Dataset items:
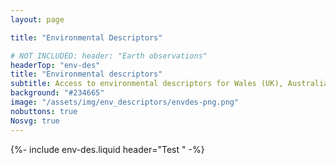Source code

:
 ```yaml
---
layout: page

title: "Environmental Descriptors"

# NOT INCLUDED: header: "Earth observations"
headerTop: "env-des"
title: "Environmental descriptors"
subtitle: Access to environmental descriptors for Wales (UK), Australia and Papua New Guinea"
background: "#234665"
image: "/assets/img/env_descriptors/envdes-png.png"
nobuttons: true
Nosvg: true
---
```


{%-
include env-des.liquid
header="Test "
-%}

WHAT TO PRODUCE —
Please set down each line of the data above exactly as written, without the pictures.

PROBLEM SOLUTION —
Source code

:
 ```yaml
---
layout: page

title: "Environmental Descriptors"

# NOT INCLUDED: header: "Earth observations"
headerTop: "env-des"
title: "Environmental descriptors"
subtitle: Access to environmental descriptors for Wales (UK), Australia and Papua New Guinea"
background: "#234665"
image: "/assets/img/env_descriptors/envdes-png.png"
nobuttons: true
Nosvg: true
---
```


{%-
include env-des.liquid
header="Test "
-%}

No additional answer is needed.